On Christmas Eve, Marie and her brother Fritz eagerly await the family party. After the exchange of gifts and festivities, Marie’s mysterious Uncle Drosselmeier presents her with a Nutcracker doll. As Marie falls asleep holding the Nutcracker, a battle erupts between mice and tin soldiers. Marie distracts the Mouse King, allowing the Nutcracker to defeat him and reveal himself as a Prince.

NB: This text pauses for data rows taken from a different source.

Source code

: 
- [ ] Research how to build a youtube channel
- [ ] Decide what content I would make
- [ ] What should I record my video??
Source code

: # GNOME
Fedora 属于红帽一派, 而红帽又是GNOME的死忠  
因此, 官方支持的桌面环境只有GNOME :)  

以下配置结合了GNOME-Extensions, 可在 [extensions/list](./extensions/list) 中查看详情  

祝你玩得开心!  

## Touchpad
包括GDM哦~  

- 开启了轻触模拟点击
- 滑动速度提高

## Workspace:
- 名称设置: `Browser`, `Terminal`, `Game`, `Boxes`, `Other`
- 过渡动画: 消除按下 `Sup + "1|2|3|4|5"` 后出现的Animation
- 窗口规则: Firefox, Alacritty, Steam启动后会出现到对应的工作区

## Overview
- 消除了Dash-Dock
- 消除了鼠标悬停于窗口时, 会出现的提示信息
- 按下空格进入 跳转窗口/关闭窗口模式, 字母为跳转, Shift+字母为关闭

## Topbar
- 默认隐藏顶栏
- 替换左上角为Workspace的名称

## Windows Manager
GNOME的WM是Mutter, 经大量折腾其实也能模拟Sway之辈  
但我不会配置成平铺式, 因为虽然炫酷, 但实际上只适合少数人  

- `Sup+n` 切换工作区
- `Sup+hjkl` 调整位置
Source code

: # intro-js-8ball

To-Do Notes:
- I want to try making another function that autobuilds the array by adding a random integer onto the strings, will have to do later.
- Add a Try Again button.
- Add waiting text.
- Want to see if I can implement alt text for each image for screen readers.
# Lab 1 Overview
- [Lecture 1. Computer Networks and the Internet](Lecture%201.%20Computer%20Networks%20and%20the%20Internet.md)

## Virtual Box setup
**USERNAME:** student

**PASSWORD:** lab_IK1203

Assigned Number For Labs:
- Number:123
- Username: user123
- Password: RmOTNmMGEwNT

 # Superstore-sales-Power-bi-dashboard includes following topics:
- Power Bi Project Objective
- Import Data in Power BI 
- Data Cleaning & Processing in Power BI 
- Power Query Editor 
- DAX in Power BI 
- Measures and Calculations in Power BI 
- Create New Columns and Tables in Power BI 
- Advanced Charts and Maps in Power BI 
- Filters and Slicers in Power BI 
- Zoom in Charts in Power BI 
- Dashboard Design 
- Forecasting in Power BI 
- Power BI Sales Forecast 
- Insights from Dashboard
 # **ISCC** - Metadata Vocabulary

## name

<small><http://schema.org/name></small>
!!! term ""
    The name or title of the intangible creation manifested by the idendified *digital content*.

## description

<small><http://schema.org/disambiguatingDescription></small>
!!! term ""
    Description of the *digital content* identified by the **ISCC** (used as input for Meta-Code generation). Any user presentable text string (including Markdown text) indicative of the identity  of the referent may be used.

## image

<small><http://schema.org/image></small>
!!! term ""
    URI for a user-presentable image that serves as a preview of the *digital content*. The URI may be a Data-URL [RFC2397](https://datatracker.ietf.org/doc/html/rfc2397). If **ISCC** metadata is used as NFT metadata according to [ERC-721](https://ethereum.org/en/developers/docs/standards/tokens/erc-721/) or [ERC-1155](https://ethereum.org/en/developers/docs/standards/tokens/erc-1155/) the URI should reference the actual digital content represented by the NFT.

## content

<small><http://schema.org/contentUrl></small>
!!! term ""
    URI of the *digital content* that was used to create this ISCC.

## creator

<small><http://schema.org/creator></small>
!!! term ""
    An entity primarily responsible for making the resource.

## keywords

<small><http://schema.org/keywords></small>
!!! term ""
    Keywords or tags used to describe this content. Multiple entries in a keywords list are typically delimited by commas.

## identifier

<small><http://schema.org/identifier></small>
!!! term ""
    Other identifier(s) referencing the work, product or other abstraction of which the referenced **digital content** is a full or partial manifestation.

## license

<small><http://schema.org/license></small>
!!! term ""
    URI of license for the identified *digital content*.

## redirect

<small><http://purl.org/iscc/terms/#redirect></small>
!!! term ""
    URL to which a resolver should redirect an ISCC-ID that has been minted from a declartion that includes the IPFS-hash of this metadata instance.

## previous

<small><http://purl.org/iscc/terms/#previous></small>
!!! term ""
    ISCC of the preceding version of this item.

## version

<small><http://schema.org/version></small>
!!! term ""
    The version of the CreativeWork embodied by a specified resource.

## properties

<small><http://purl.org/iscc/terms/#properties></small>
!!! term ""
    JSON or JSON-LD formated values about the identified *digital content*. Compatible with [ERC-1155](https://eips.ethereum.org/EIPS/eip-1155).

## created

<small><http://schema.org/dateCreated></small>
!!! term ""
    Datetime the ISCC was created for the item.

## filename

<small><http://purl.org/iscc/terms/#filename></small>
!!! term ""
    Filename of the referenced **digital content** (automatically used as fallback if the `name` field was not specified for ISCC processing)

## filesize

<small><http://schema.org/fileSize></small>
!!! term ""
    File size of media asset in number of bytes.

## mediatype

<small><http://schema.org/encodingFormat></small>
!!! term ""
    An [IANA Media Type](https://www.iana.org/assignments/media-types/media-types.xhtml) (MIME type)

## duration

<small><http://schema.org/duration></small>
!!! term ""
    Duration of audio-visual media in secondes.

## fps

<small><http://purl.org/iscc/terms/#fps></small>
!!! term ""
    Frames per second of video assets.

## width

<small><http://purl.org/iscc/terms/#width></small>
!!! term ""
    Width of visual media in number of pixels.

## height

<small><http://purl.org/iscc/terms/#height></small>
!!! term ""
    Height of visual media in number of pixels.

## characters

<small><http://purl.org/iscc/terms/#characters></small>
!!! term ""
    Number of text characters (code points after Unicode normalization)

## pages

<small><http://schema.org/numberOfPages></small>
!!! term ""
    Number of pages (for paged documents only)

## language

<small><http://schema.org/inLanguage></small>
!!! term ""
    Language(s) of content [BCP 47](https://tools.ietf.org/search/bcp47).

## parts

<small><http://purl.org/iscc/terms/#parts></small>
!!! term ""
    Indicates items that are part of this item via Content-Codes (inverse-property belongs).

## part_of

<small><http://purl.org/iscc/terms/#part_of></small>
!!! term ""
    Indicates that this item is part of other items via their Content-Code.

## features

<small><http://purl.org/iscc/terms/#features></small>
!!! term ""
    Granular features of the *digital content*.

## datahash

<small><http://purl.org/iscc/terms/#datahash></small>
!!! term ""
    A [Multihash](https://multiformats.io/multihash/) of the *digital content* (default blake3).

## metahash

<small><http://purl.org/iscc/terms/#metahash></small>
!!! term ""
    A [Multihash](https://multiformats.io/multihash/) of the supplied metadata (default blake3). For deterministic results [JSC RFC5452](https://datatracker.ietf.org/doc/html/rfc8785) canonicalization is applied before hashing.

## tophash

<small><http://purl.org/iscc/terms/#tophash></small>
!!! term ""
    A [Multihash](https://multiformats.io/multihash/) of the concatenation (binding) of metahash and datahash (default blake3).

Marie and the Prince journey to the Land of the Sweets, where the Sugarplum Fairy greets them. The Prince recounts the battle and a magical feast with dances follows. The Sugarplum Fairy and her Cavalier perform their splendid pas de deux, and after the finale, Marie and the Prince depart in their walnut boat to conclude this fantastic journey.
Performances By Date
*Student Matinee Performance
^ Sensory-Friendly Performance
It is difficult to overstate the depth and breadth of the artistry and influence of choreographer George Balanchine. Called the ‘Father of American Ballet,’ he combined a reverence for the classical training he received as a boy in St. Petersburg with ferocious originality and commitment to modernism. He and his many brilliant collaborators, including Sergei Diaghilev, Igor Stravinsky, Georges Rouault, and Karinska, among many, many others, transformed ballet into a 20th century artform. Balanchine’s influence as a teacher is every bit as paradigm-changing as the repertoire he created. When our own founder, Barbara Weisberger (herself a protégée of Balanchine) conceived of Philadelphia Ballet, Balanchine insisted, “But first, a school.”
Peter Ilyich Tchaikovsky, like Igor Stravinsky, was the son of musical parents who planned for him to enter the civil service rather than become a musician. And for a few years, Peter Ilyich obliged. But when composer Anton Rubinstein founded the St. Petersburg Conservatory and invited Tchaikovsky to be one of its first students, the young composer dropped everything and never looked back.
Tchaikovsky’s orchestral music constitutes one of the pillars of the symphonic repertoire and the very foundation of classical ballet. His unforgettable melodies, inventive harmonies, and ground-breaking orchestrations make his music both loveable and eternal. Ballet audiences are fortunate to hear not only the works he intended for dance (Swan Lake, The Sleeping Beauty, and The Nutcracker), but also a wide variety of orchestral pieces that have been choreographed by great dance-makers like George Balanchine.